[DISCUSS] Putting Table API jars in /lib by default

classic Classic list List threaded Threaded
4 messages Options
Reply | Threaded
Open this post in threaded view
|

[DISCUSS] Putting Table API jars in /lib by default

Stephan Ewen
Hi all!

I want to discuss making the Table API jars part of the "flink uber jar" in
"/lib" by default.

So far, the Table API was an optional dependency in "/opt".
With the current effort to make it a first class API in Flink, it would be
good experience if the Table API was available by default.

There are a few open questions, though:

(1) Java only, or Scala as well?
   ==> Ideally the Scala Table API is no runtime dependency, but only a
client-side (pre-flight) dependency and simply part of the user program,
not part of Flink's "/lib"

(2) Which runner? Flink or Blink?
   ==> Ideally both
   ==> Do we need to rename the Blink classes to have ".blink." in the
package to avoid class name clashes?
   ==> Do we need to shade/relocate much to avoid dependency clashes?

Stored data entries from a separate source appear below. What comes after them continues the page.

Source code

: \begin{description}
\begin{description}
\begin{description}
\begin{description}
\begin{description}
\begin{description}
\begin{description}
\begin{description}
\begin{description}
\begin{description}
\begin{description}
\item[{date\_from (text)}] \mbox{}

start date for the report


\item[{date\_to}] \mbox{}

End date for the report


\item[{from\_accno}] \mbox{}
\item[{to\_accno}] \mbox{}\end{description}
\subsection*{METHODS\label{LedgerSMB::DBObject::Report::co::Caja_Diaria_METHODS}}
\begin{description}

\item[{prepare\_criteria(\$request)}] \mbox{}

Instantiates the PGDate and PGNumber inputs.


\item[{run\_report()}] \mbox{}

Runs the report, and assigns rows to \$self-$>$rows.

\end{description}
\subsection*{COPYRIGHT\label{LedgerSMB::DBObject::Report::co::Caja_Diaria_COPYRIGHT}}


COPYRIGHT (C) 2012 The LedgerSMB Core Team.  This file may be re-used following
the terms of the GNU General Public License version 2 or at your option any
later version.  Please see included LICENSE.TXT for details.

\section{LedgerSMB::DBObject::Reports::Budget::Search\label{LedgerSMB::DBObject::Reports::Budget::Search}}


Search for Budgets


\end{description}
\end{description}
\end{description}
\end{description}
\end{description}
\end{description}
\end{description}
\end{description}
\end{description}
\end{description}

(3) What should happen with the legacy BatchTableEnvironment (DataSet
based) module?
   ==> Should be possible to simply add this as well, if the Flink runner
is included anyways.

Note that this does not mean users add a dependency to everything when they
develop, so they should not see all environments.
It simply should make table programs executable without moving stuff from
/opt to /lib

Best,
Stephan
Reply | Threaded
Open this post in threaded view
|

Re: [DISCUSS] Putting Table API jars in /lib by default

Till Rohrmann
Given that the Table API is going to be Flink's main API for analytical
workloads, it makes sense to make it as easy as possible for users to
actually use it.

The question I would have is which other transitive dependencies are we
gonna add to Flink's system class path by adding the Table API jars to
/lib. I would assume that most if not all should be filtered out by the
child-first class loader. However, if some unshaded dependencies come with
the Table API jars and users have disabled the child first class loading,
then we might break setups with this change. A release note could mitigate
this problem.

Cheers,
Till

On Tue, Jun 11, 2019 at 5:29 PM Stephan Ewen <[hidden email]> wrote:

> Hi all!
>
> I want to discuss making the Table API jars part of the "flink uber jar" in
> "/lib" by default.
>
> So far, the Table API was an optional dependency in "/opt".
> With the current effort to make it a first class API in Flink, it would be
> good experience if the Table API was available by default.
>
> There are a few open questions, though:
>
> (1) Java only, or Scala as well?
>    ==> Ideally the Scala Table API is no runtime dependency, but only a
> client-side (pre-flight) dependency and simply part of the user program,
> not part of Flink's "/lib"
>
> (2) Which runner? Flink or Blink?
>    ==> Ideally both
>    ==> Do we need to rename the Blink classes to have ".blink." in the
> package to avoid class name clashes?
>    ==> Do we need to shade/relocate much to avoid dependency clashes?
>
> (3) What should happen with the legacy BatchTableEnvironment (DataSet
> based) module?
>    ==> Should be possible to simply add this as well, if the Flink runner
> is included anyways.
>
> Note that this does not mean users add a dependency to everything when they
> develop, so they should not see all environments.
> It simply should make table programs executable without moving stuff from
> /opt to /lib
>
> Best,
> Stephan
>
Reply | Threaded
Open this post in threaded view
|

Re: [DISCUSS] Putting Table API jars in /lib by default

Aljoscha Krettek-2
+1 I agree that Table API should be in lib because it will become a first-class-citizen.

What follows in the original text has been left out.